## [Work request]
Every record must be repeated exactly, with no omission.

===== Supplied data =====

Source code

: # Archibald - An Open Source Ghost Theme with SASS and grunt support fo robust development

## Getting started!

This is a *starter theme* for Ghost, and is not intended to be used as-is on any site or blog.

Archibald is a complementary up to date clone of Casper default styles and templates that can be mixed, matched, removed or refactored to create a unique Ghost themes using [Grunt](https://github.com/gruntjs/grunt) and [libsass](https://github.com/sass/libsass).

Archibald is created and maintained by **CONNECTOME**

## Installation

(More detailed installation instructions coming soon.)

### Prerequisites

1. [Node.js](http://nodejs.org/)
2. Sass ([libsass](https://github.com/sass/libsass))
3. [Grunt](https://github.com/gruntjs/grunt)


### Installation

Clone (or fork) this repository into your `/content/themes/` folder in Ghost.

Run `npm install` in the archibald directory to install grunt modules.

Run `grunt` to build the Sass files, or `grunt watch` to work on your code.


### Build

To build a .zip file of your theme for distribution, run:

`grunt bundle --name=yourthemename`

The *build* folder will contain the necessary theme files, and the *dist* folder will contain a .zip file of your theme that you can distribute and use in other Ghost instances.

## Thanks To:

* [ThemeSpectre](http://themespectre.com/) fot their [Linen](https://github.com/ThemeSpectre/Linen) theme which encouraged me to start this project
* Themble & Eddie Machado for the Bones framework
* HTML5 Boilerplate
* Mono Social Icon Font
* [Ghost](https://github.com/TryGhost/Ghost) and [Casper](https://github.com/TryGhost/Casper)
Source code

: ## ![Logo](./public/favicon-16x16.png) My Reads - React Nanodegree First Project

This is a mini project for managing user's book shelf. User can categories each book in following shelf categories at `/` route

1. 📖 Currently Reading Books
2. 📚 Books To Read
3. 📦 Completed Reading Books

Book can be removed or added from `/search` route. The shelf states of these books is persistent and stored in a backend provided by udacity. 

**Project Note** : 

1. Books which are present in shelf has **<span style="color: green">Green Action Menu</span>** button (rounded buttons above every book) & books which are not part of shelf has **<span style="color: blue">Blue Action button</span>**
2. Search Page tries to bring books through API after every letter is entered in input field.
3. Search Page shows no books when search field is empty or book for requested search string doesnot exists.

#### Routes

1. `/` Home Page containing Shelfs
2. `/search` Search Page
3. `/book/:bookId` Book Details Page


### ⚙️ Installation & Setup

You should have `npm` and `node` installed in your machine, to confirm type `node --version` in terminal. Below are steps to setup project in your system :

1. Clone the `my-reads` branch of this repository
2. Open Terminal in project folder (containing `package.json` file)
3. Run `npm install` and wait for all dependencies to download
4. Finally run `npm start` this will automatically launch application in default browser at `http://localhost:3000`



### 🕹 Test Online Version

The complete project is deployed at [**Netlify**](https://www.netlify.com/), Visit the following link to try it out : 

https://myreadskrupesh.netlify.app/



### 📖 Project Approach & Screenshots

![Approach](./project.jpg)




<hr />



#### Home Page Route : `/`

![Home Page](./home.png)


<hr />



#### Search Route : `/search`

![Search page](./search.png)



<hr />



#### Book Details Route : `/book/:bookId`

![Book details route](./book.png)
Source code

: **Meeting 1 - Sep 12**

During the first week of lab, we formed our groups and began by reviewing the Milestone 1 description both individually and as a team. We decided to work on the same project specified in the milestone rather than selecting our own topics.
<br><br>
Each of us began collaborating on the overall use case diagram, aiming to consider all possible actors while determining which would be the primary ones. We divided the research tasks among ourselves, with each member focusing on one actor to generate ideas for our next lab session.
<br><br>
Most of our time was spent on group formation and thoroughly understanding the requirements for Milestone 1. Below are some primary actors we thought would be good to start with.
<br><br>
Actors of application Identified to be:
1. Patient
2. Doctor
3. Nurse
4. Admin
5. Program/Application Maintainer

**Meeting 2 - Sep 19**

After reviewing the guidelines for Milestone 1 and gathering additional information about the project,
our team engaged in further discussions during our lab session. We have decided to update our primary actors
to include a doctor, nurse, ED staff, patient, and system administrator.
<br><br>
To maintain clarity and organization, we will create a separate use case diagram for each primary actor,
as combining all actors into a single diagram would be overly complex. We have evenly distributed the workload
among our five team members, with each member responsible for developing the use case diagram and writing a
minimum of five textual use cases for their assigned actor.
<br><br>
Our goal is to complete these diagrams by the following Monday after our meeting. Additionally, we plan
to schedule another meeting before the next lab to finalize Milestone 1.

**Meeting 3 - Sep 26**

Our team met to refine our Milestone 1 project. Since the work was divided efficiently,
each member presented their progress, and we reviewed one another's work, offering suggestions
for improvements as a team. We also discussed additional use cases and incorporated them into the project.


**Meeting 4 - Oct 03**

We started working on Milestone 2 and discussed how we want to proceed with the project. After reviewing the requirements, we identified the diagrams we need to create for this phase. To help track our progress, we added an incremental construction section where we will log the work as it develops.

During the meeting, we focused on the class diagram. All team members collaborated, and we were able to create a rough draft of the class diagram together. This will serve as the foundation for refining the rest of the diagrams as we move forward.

=====

## [Result]
Source code

: # Archibald - An Open Source Ghost Theme with SASS and grunt support fo robust development

## Getting started!

This is a *starter theme* for Ghost, and is not intended to be used as-is on any site or blog.

Archibald is a complementary up to date clone of Casper default styles and templates that can be mixed, matched, removed or refactored to create a unique Ghost themes using [Grunt](https://github.com/gruntjs/grunt) and [libsass](https://github.com/sass/libsass).

Archibald is created and maintained by **CONNECTOME**

## Installation

(More detailed installation instructions coming soon.)

### Prerequisites

1. [Node.js](http://nodejs.org/)
2. Sass ([libsass](https://github.com/sass/libsass))
3. [Grunt](https://github.com/gruntjs/grunt)


### Installation

Clone (or fork) this repository into your `/content/themes/` folder in Ghost.

Run `npm install` in the archibald directory to install grunt modules.

Run `grunt` to build the Sass files, or `grunt watch` to work on your code.


### Build

To build a .zip file of your theme for distribution, run:

`grunt bundle --name=yourthemename`

The *build* folder will contain the necessary theme files, and the *dist* folder will contain a .zip file of your theme that you can distribute and use in other Ghost instances.

## Thanks To:

* [ThemeSpectre](http://themespectre.com/) fot their [Linen](https://github.com/ThemeSpectre/Linen) theme which encouraged me to start this project
* Themble & Eddie Machado for the Bones framework
* HTML5 Boilerplate
* Mono Social Icon Font
* [Ghost](https://github.com/TryGhost/Ghost) and [Casper](https://github.com/TryGhost/Casper)
Source code

: ## ![Logo](./public/favicon-16x16.png) My Reads - React Nanodegree First Project

This is a mini project for managing user's book shelf. User can categories each book in following shelf categories at `/` route

1. 📖 Currently Reading Books
2. 📚 Books To Read
3. 📦 Completed Reading Books

Book can be removed or added from `/search` route. The shelf states of these books is persistent and stored in a backend provided by udacity. 

**Project Note** : 

1. Books which are present in shelf has **<span style="color: green">Green Action Menu</span>** button (rounded buttons above every book) & books which are not part of shelf has **<span style="color: blue">Blue Action button</span>**
2. Search Page tries to bring books through API after every letter is entered in input field.
3. Search Page shows no books when search field is empty or book for requested search string doesnot exists.

#### Routes

1. `/` Home Page containing Shelfs
2. `/search` Search Page
3. `/book/:bookId` Book Details Page


### ⚙️ Installation & Setup

You should have `npm` and `node` installed in your machine, to confirm type `node --version` in terminal. Below are steps to setup project in your system :

1. Clone the `my-reads` branch of this repository
2. Open Terminal in project folder (containing `package.json` file)
3. Run `npm install` and wait for all dependencies to download
4. Finally run `npm start` this will automatically launch application in default browser at `http://localhost:3000`



### 🕹 Test Online Version

The complete project is deployed at [**Netlify**](https://www.netlify.com/), Visit the following link to try it out : 

https://myreadskrupesh.netlify.app/



### 📖 Project Approach & Screenshots

![Approach](./project.jpg)




<hr />



#### Home Page Route : `/`

![Home Page](./home.png)


<hr />



#### Search Route : `/search`

![Search page](./search.png)



<hr />



#### Book Details Route : `/book/:bookId`

![Book details route](./book.png)
Source code

: **Meeting 1 - Sep 12**

During the first week of lab, we formed our groups and began by reviewing the Milestone 1 description both individually and as a team. We decided to work on the same project specified in the milestone rather than selecting our own topics.
<br><br>
Each of us began collaborating on the overall use case diagram, aiming to consider all possible actors while determining which would be the primary ones. We divided the research tasks among ourselves, with each member focusing on one actor to generate ideas for our next lab session.
<br><br>
Most of our time was spent on group formation and thoroughly understanding the requirements for Milestone 1. Below are some primary actors we thought would be good to start with.
<br><br>
Actors of application Identified to be:
1. Patient
2. Doctor
3. Nurse
4. Admin
5. Program/Application Maintainer

**Meeting 2 - Sep 19**

After reviewing the guidelines for Milestone 1 and gathering additional information about the project,
our team engaged in further discussions during our lab session. We have decided to update our primary actors
to include a doctor, nurse, ED staff, patient, and system administrator.
<br><br>
To maintain clarity and organization, we will create a separate use case diagram for each primary actor,
as combining all actors into a single diagram would be overly complex. We have evenly distributed the workload
among our five team members, with each member responsible for developing the use case diagram and writing a
minimum of five textual use cases for their assigned actor.
<br><br>
Our goal is to complete these diagrams by the following Monday after our meeting. Additionally, we plan
to schedule another meeting before the next lab to finalize Milestone 1.

**Meeting 3 - Sep 26**

Our team met to refine our Milestone 1 project. Since the work was divided efficiently,
each member presented their progress, and we reviewed one another's work, offering suggestions
for improvements as a team. We also discussed additional use cases and incorporated them into the project.


**Meeting 4 - Oct 03**

We started working on Milestone 2 and discussed how we want to proceed with the project. After reviewing the requirements, we identified the diagrams we need to create for this phase. To help track our progress, we added an incremental construction section where we will log the work as it develops.

During the meeting, we focused on the class diagram. All team members collaborated, and we were able to create a rough draft of the class diagram together. This will serve as the foundation for refining the rest of the diagrams as we move forward.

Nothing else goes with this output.